Continue the support for the Jewish Community of Oslo’s educational programme, including the Jewish Pathfinders initiative (Reponsible : Ministry of Local Government and Modernisation) The government considers it important to support the work undertaken by the Jewish minority to inform the general public about Judaism and Jews in Norway. These initiatives help to combat antisemitism in Norwegian society. Support for the Jewish Community of Oslo’s educational programme will be continued in this current action plan period.

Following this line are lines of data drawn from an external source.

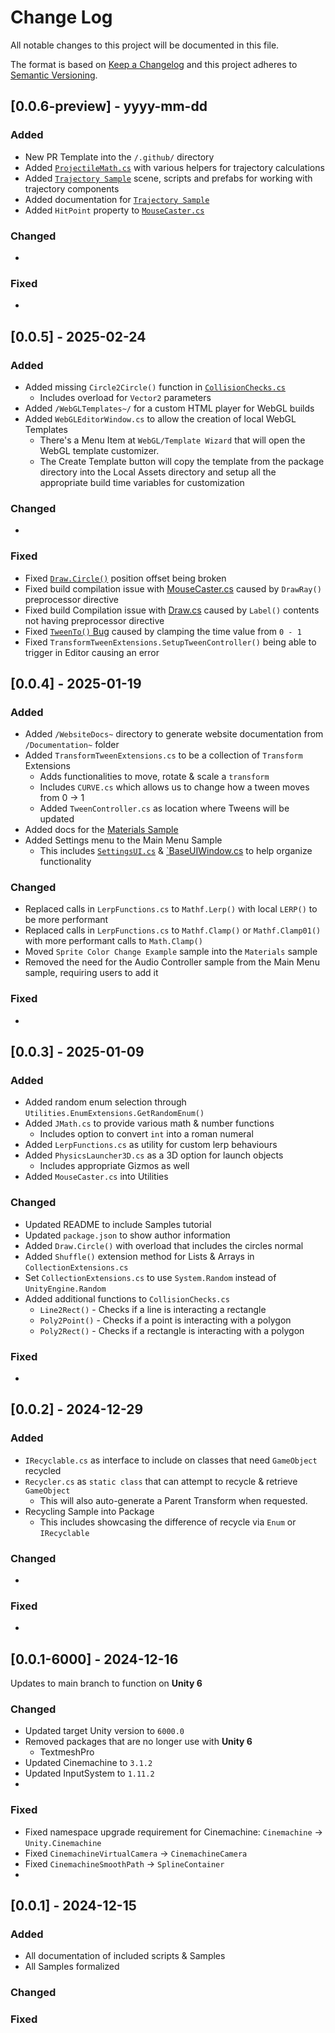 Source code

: ﻿
# Change Log
All notable changes to this project will be documented in this file.

The format is based on [Keep a Changelog](http://keepachangelog.com/)
and this project adheres to [Semantic Versioning](http://semver.org/).

## [0.0.6-preview] - yyyy-mm-dd

### Added
- New PR Template into the `/.github/` directory
- Added [`ProjectileMath.cs`](Runtime/Scripts/Utilities/Physics/ProjectileMath.cs) with various helpers for trajectory calculations
- Added [`Trajectory Sample`](Samples~/Trajectory/) scene, scripts and prefabs for working with trajectory components
- Added documentation for [`Trajectory Sample`](Documentation~/Samples/trajectory.md)
- Added `HitPoint` property to [`MouseCaster.cs`](Runtime/Scripts/Utilities/MouseCaster.cs)

### Changed
- 

### Fixed
-

## [0.0.5] - 2025-02-24

### Added
- Added missing `Circle2Circle()` function in [`CollisionChecks.cs`](Runtime/Scripts/Utilities/Physics/CollisionChecks.cs)
  - Includes overload for `Vector2` parameters
- Added `/WebGLTemplates~/` for a custom HTML player for WebGL builds
- Added `WebGLEditorWindow.cs` to allow the creation of local WebGL Templates
  - There's a Menu Item at `WebGL/Template Wizard` that will open the WebGL template customizer.
  - The Create Template button will copy the template from the package directory into the Local Assets directory and setup all the appropriate build time variables for customization

### Changed
- 

### Fixed
- Fixed [`Draw.Circle()`](Runtime/Scripts/Utilities/Debugging/Draw.cs) position offset being broken
- Fixed build compilation issue with [MouseCaster.cs](Runtime/Scripts/Utilities/MouseCaster.cs) caused by `DrawRay()` preprocessor directive
- Fixed build Compilation issue with [Draw.cs](Runtime/Scripts/Utilities/Debugging/Draw.cs) caused by `Label()` contents not having preprocessor directive
- Fixed [`TweenTo()` Bug](https://github.com/abr-designs/jam-starter-package/issues/8) caused by clamping the time value from `0 - 1`
- Fixed `TransformTweenExtensions.SetupTweenController()` being able to trigger in Editor causing an error

## [0.0.4] - 2025-01-19

### Added
- Added `/WebsiteDocs~` directory to generate website documentation from `/Documentation~` folder
- Added `TransformTweenExtensions.cs` to be a collection of `Transform` Extensions
  - Adds functionalities to move, rotate & scale a `transform` 
  - Includes `CURVE.cs` which allows us to change how a tween moves from 0 -> 1
  - Added `TweenController.cs` as location where Tweens will be updated
- Added docs for the [Materials Sample](Documentation~/Samples/samples-materials.md)
- Added Settings menu to the Main Menu Sample
  - This includes [`SettingsUI.cs`](Samples%7E/MainMenu/SettingsUI.cs) & [`BaseUIWindow.cs](Samples%7E/MainMenu/BaseUIWindow.cs) to help organize functionality

### Changed
- Replaced calls in `LerpFunctions.cs` to `Mathf.Lerp()` with local `LERP()` to be more performant
- Replaced calls in `LerpFunctions.cs` to `Mathf.Clamp()` or `Mathf.Clamp01()` with more performant calls to `Math.Clamp()`
- Moved `Sprite Color Change Example` sample into the `Materials` sample
- Removed the need for the Audio Controller sample from the Main Menu sample, requiring users to add it

### Fixed
-

## [0.0.3] - 2025-01-09

### Added
- Added random enum selection through `Utilities.EnumExtensions.GetRandomEnum()`
- Added `JMath.cs` to provide various math & number functions
  - Includes option to convert `int` into a roman numeral
- Added `LerpFunctions.cs` as utility for custom lerp behaviours
- Added `PhysicsLauncher3D.cs` as a 3D option for launch objects
  - Includes appropriate Gizmos as well
- Added `MouseCaster.cs` into Utilities

### Changed
- Updated README to include Samples tutorial
- Updated `package.json` to show author information
- Added `Draw.Circle()` with overload that includes the circles normal
- Added `Shuffle()` extension method for Lists & Arrays in `CollectionExtensions.cs`
- Set `CollectionExtensions.cs` to use `System.Random` instead of `UnityEngine.Random`
- Added additional functions to `CollisionChecks.cs`
  - `Line2Rect()` - Checks if a line is interacting a rectangle
  - `Poly2Point()` - Checks if a point is interacting with a polygon 
  - `Poly2Rect()` - Checks if a rectangle is interacting with a polygon
### Fixed
-

## [0.0.2] - 2024-12-29

### Added
- `IRecyclable.cs` as interface to include on classes that need `GameObject` recycled
- `Recycler.cs` as `static class` that can attempt to recycle & retrieve `GameObject`
  - This will also auto-generate a Parent Transform when requested.
- Recycling Sample into Package
  - This includes showcasing the difference of recycle via `Enum` or `IRecyclable`

### Changed
- 

### Fixed
-

## [0.0.1-6000] - 2024-12-16

Updates to main branch to function on **Unity 6**

### Changed
- Updated target Unity version to `6000.0`
- Removed packages that are no longer use with **Unity 6**
  - TextmeshPro
- Updated Cinemachine to `3.1.2`
- Updated InputSystem to `1.11.2`
- 

### Fixed
- Fixed namespace upgrade requirement for Cinemachine: `Cinemachine` -> `Unity.Cinemachine`
- Fixed `CinemachineVirtualCamera` -> `CinemachineCamera`
- Fixed `CinemachineSmoothPath` -> `SplineContainer`
-

## [0.0.1] - 2024-12-15

### Added
- All documentation of included scripts & Samples
- All Samples formalized

### Changed


### Fixed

Maintain the level of funding for the Jewish museums in Oslo and Trondheim and the Jewish Cultural Festival Trondheim (Responsible : Ministry of Culture) The Jewish museums in Oslo and Trondheim disseminate knowledge about the various ways that Jewish culture has flourished in Norway, in both local communities and on the national stage. In this way the museums showcase a diverse perspective on Jewish culture and history in this country. The Jewish museums’ core activities include running a variety of projects and events to combat antisemitism. Revenue funding allocated to the Jewish museum in Trondheim has quadrupled since 2015 and revenue funding allocated to the Jewish museum in Oslo has doubled since 2014. This reflects a positive development for the museums. The government will maintain its level of support in the time ahead. The Jewish Cultural Festival has received annual support from Arts Council Norway since 2011, and was awarded a multi-year grant for the period 2014–2016. Since 2017, support for the Jewish Cultural Festival has been channelled via the Jewish museum in Trondheim. In 2020, the funding amounted to NOK 430,000.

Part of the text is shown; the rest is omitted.